=== What to do ===
For the records that follow, please set down exactly the lines between the one holding "This directory contains" and the one holding "- **Storage Management**: Temporary", inclusive, and only those.

________________________

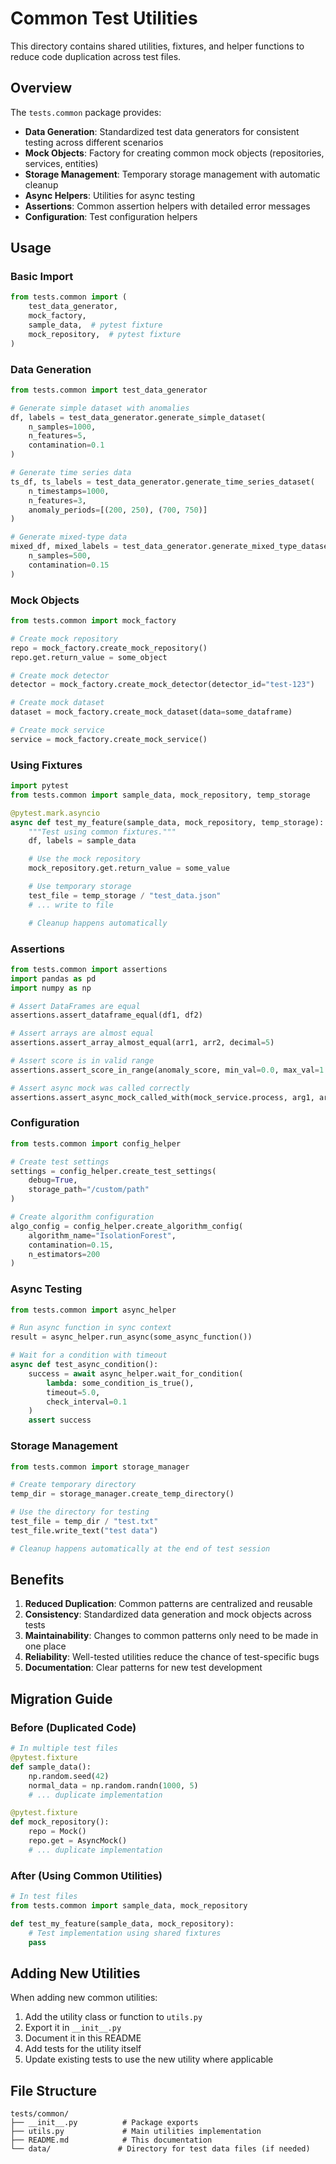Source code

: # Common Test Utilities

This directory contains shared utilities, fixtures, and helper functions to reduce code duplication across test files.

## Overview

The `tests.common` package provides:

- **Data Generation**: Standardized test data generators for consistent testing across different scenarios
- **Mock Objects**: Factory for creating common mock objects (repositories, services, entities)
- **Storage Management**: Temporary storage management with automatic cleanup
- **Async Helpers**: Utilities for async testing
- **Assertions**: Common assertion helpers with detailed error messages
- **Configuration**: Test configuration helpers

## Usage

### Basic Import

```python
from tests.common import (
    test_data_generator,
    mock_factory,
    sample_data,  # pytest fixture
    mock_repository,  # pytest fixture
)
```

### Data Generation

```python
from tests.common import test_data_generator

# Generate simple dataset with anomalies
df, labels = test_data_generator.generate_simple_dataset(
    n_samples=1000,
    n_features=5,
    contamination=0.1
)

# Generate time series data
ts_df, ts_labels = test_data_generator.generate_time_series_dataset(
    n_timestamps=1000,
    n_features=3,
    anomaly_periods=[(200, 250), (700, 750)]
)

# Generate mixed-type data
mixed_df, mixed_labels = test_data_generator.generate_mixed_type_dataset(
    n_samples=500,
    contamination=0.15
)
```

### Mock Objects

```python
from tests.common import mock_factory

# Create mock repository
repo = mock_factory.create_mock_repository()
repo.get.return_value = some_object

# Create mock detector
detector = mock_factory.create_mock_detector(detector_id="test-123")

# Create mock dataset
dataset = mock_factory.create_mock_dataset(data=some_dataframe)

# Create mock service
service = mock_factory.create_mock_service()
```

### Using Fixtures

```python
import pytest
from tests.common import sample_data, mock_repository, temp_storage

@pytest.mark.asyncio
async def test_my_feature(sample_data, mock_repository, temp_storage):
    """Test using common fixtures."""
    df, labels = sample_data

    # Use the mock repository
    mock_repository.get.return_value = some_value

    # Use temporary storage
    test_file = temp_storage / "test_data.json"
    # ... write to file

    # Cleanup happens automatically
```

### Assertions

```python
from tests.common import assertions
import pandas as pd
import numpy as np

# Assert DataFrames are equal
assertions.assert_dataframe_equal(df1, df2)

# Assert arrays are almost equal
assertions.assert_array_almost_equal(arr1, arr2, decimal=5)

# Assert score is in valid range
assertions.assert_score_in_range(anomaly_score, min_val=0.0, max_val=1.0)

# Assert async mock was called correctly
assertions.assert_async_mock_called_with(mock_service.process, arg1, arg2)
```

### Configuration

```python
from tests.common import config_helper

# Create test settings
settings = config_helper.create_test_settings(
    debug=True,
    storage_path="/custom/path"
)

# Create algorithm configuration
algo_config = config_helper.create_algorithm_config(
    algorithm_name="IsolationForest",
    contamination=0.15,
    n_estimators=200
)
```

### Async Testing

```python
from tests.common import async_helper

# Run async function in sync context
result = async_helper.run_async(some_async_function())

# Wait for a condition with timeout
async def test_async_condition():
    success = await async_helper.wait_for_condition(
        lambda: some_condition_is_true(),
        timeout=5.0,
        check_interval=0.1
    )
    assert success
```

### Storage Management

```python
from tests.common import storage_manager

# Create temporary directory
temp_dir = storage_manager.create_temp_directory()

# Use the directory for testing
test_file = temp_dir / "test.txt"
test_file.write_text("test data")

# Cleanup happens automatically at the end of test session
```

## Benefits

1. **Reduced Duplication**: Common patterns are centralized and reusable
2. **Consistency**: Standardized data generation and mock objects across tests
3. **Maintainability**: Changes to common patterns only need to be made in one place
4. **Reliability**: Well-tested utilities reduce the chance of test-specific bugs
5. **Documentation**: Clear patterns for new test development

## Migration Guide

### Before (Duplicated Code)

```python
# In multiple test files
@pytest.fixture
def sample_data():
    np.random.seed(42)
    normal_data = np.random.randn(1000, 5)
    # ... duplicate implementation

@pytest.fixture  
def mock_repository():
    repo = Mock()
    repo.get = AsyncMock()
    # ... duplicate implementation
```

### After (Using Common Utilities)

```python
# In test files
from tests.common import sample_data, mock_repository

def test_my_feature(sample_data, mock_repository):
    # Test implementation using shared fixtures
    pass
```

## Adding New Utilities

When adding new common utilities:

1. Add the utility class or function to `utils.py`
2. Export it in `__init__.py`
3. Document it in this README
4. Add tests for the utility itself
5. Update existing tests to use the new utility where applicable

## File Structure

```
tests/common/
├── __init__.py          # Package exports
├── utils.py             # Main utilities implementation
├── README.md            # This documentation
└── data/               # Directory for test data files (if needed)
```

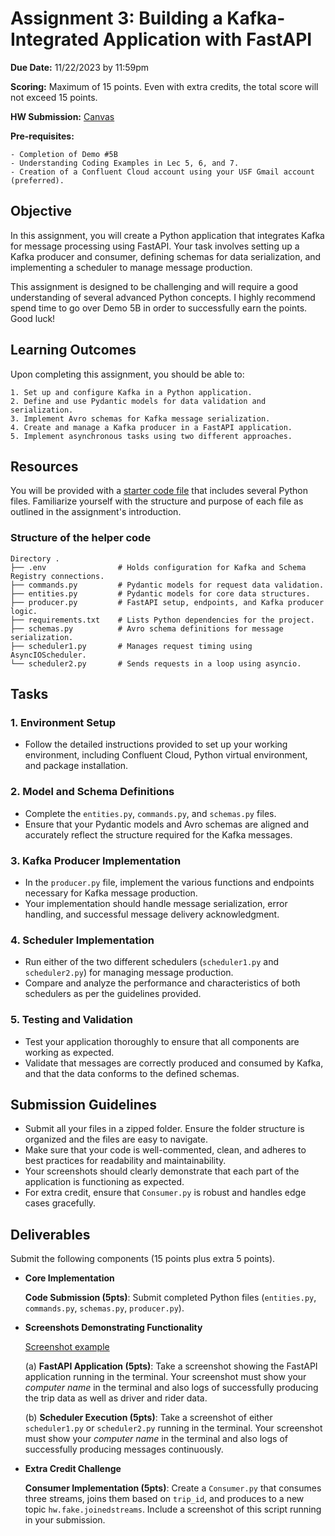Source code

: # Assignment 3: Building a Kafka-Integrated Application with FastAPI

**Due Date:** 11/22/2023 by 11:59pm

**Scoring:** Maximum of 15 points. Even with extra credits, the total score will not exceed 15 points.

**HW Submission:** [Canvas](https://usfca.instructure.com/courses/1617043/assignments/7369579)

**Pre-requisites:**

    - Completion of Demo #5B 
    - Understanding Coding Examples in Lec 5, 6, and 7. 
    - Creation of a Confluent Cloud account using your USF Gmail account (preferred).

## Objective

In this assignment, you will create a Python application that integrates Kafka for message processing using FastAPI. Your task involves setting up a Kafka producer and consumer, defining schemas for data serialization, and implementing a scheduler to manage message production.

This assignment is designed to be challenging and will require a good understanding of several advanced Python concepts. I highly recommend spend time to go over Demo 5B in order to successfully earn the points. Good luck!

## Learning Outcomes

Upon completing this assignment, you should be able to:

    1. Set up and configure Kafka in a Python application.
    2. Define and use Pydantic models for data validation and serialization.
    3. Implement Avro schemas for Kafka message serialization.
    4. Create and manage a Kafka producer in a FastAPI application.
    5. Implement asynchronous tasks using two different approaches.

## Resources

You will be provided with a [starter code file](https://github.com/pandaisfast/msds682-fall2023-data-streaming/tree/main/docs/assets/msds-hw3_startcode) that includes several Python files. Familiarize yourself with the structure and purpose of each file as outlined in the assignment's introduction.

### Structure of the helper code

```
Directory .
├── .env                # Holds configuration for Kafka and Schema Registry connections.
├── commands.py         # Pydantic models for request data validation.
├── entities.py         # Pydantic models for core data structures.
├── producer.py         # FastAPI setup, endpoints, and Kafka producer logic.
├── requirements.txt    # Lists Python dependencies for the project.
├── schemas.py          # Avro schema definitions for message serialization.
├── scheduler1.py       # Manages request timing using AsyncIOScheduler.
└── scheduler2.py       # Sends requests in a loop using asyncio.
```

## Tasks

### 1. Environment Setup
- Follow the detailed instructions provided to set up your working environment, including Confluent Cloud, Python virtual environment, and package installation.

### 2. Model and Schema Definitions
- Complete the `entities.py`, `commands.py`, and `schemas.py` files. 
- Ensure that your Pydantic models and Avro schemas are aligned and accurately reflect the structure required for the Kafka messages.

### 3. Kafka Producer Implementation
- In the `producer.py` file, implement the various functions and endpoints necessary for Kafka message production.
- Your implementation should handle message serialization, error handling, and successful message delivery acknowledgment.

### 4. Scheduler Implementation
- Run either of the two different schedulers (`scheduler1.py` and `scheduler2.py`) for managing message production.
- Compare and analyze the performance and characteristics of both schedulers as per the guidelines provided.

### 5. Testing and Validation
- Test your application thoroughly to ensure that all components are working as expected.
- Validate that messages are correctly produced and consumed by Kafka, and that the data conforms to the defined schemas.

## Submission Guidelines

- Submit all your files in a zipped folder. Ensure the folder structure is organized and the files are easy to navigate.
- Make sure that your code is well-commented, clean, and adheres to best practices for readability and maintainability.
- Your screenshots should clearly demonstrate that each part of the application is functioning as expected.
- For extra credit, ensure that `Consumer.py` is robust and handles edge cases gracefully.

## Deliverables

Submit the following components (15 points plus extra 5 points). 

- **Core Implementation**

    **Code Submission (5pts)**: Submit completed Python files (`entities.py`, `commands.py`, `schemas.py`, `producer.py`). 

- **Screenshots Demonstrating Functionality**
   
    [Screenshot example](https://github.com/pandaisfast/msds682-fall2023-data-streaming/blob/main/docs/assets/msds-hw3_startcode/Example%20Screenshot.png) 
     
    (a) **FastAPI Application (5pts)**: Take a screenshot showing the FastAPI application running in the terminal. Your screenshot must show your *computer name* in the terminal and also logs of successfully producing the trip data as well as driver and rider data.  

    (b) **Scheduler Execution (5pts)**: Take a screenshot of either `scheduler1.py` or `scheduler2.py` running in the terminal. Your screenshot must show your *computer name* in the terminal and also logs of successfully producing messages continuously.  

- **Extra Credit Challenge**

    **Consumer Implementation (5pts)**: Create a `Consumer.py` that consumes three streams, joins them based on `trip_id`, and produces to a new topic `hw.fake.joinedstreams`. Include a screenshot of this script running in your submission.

________________________

=== Result ===
This directory contains shared utilities, fixtures, and helper functions to reduce code duplication across test files.

## Overview

The `tests.common` package provides:

- **Data Generation**: Standardized test data generators for consistent testing across different scenarios
- **Mock Objects**: Factory for creating common mock objects (repositories, services, entities)
- **Storage Management**: Temporary storage management with automatic cleanup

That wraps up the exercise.